There are also a bunch of features that you get compared to straight reverse
proxying with Nginx. From
[https://github.com/phusion/passenger/wiki/Node.js](https://github.com/phusion/passenger/wiki/Node.js)
(that document is slightly outdated because of recently developments, we're
updating it):

* Multitenancy - Run multiple Node.js applications on a single server easily and without hassle. With vanilla Node, you have to remember where your ports are configure Nginx reverse proxies. With Phusion Passenger, you create a virtual host, set `passenger_enabled on`, and you're done.

* Process management and supervision - Node.js processes are automatically started, and automatically restarted when they crash.

* Statistics and insight - Phusion Passenger provides tools for inspecting the applications' status, such what requests they're currently processing, how many requests they've processed.

* Scaling - Based on current traffic, Phusion Passenger can spawn more Node.js processes, or spin down some existing Node.js processes.

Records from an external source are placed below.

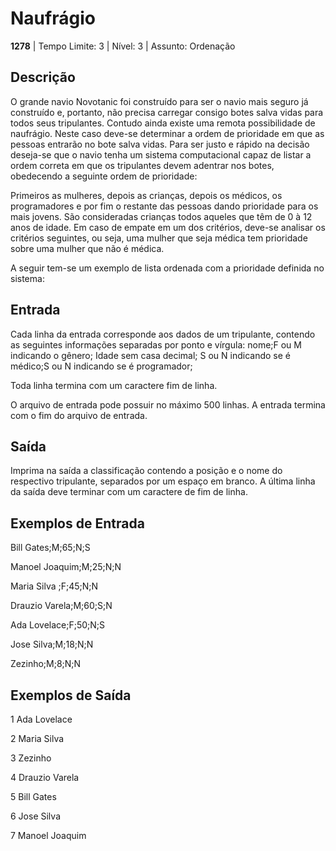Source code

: # Naufrágio
**1278** | Tempo Limite: 3 | Nível: 3 | Assunto: Ordenação

Descrição
---
O grande navio Novotanic foi construído para ser o navio mais seguro já construído e, portanto, não precisa carregar consigo botes salva vidas para todos seus tripulantes. Contudo ainda existe uma remota possibilidade de naufrágio. Neste caso deve-se determinar a ordem de prioridade em que as pessoas entrarão no bote salva vidas. Para ser justo e rápido na decisão deseja-se que o navio tenha um sistema computacional capaz de listar a ordem correta em que os tripulantes devem adentrar nos botes, obedecendo a seguinte ordem de prioridade:

Primeiros as mulheres, depois as crianças, depois os médicos, os programadores e por fim o restante das pessoas dando prioridade para os mais jovens. São consideradas crianças todos aqueles que têm de 0 à 12 anos de idade. Em caso de empate em um dos critérios, deve-se analisar os critérios seguintes, ou seja, uma mulher que seja médica tem prioridade sobre uma mulher que não é médica.

A seguir tem-se um exemplo de lista ordenada com a prioridade definida no sistema:

Entrada
---
Cada linha da entrada corresponde aos dados de um tripulante, contendo as seguintes informações separadas por ponto e vírgula: nome;F ou M indicando o gênero; Idade sem casa decimal; S ou N indicando se é médico;S ou N indicando se é programador;

Toda linha termina com um caractere fim de linha.

O arquivo de entrada pode possuir no máximo 500 linhas. A entrada termina com o fim do arquivo de entrada.

Saída
---
Imprima na saída a classificação contendo a posição e o nome do respectivo tripulante, separados por um espaço em branco. A última linha da saída deve terminar com um caractere de fim de linha.

Exemplos de Entrada
---
Bill Gates;M;65;N;S

Manoel Joaquim;M;25;N;N

Maria Silva ;F;45;N;N

Drauzio Varela;M;60;S;N

Ada Lovelace;F;50;N;S

Jose Silva;M;18;N;N

Zezinho;M;8;N;N

Exemplos de Saída
---
1 Ada Lovelace

2 Maria Silva

3 Zezinho

4 Drauzio Varela

5 Bill Gates

6 Jose Silva

7 Manoel Joaquim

* Load balancing - Phusion Passenger automatically load balances traffic across Node.js process. The load balancing mechanism utilizes a smart "first-available" selection algorithm to avoid problems caused by slow requests. Nginx's proxy balancer does not do this by default.

* I/O security - Node.js is automatically put behind a buffering web server, such as Apache or Nginx, which preprocesses and postprocesses HTTP requests and responses. This protects the Node.js app against slow-client attacks such as Slowloris. It also provides a secure environment which sanitizes HTTP headers, to protect against vulnerabilities in the app's HTTP parser.

* System security - Node.js processes are automatically started as the user which owns the app. This allows the OS to separate their privileges, so that a vulnerability in one app does not affect another.

* Static file acceleration - Static files are directly served by the web server (Apache/Nginx), not by Node.js. This offloads the Node.js application from handling those things.

* System integration and less moving parts - Phusion Passenger fully integrates Node.js with the web server (Apache/Nginx), so that in most cases the administrator only has to deal with the web server and with centralized Phusion Passenger management tools, instead of dealing with each app individually. Note that the integration we talk about here pertains to usability only. Under the hood, each Node.js application is still its own OS process, and does not run in the web server's address space.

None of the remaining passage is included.